What is needed - Which lines of the listing hold the string "also"? Show each of them.

Supplied records -
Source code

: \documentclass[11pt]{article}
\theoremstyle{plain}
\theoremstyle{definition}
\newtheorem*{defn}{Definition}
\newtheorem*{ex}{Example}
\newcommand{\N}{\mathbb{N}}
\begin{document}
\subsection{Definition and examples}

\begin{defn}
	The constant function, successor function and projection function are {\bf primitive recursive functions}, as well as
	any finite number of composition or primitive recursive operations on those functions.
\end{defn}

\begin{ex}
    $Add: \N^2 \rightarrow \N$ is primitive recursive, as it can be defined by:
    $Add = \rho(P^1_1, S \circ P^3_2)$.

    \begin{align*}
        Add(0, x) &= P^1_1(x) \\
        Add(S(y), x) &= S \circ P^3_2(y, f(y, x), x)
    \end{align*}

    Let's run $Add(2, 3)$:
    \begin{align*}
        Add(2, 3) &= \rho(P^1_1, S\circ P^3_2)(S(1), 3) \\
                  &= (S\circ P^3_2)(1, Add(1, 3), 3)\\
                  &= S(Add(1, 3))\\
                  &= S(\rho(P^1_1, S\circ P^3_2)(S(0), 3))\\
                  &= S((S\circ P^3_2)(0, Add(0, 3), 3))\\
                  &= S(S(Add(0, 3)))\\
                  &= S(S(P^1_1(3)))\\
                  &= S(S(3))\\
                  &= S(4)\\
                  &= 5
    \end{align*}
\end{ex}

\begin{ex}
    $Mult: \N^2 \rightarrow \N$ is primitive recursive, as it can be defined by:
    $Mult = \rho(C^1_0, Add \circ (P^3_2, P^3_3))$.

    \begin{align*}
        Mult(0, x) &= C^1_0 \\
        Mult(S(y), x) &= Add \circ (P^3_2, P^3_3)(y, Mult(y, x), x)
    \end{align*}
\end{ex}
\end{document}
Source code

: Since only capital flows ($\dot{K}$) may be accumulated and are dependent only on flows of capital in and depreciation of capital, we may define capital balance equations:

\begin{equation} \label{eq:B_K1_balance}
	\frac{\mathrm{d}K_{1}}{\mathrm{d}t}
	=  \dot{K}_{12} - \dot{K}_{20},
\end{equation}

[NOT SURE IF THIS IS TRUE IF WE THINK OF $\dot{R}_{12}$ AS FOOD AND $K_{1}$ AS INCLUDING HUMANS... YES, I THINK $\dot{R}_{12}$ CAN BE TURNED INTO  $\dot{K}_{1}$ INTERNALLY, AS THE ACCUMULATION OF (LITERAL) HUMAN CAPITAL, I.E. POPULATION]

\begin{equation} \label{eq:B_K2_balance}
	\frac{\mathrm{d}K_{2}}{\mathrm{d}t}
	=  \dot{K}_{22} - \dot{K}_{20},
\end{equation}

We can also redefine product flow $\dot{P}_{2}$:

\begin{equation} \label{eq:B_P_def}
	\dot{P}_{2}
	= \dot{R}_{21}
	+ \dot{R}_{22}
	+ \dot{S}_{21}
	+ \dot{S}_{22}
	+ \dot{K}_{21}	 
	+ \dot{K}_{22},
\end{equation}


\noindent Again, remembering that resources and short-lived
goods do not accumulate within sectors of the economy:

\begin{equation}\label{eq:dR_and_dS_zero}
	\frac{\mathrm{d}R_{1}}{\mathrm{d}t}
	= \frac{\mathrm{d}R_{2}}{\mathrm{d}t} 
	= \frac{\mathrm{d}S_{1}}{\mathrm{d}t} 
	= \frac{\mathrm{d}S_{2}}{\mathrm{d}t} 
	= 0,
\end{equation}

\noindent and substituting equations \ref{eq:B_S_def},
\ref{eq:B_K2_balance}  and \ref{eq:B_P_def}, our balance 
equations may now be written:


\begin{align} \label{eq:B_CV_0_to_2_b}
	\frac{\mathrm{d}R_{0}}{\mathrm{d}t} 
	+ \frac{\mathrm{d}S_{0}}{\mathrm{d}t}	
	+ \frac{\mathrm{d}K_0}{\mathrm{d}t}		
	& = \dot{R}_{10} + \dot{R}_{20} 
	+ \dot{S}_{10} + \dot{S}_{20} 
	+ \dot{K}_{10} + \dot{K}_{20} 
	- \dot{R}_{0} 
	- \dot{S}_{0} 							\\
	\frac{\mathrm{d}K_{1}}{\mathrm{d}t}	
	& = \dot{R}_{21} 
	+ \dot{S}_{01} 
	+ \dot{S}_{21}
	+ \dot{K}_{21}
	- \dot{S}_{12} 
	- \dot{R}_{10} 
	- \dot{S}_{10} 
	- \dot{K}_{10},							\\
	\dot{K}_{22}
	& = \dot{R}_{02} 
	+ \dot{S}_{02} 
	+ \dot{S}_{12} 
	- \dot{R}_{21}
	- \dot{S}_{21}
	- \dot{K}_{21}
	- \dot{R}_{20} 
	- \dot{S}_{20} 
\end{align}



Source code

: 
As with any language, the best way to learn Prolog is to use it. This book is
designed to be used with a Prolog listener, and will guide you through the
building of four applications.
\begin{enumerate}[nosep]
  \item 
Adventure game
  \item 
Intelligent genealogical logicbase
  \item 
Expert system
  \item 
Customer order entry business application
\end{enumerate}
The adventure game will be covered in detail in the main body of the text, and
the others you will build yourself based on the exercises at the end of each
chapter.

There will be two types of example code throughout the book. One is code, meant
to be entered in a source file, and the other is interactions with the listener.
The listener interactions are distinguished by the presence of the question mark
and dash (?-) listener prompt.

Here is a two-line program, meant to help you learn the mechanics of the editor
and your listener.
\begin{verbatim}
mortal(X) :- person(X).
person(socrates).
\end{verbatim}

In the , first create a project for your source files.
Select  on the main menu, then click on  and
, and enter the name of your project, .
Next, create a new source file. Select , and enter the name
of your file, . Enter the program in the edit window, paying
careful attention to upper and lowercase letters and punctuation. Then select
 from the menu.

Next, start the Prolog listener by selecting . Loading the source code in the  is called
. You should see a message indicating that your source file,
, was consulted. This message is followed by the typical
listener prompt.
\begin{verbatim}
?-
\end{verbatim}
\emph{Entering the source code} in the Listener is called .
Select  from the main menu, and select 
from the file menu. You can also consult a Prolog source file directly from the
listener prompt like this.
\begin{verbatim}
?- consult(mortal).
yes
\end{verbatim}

Output for this task -
We can also redefine product flow $\dot{P}_{2}$:
from the file menu. You can also consult a Prolog source file directly from the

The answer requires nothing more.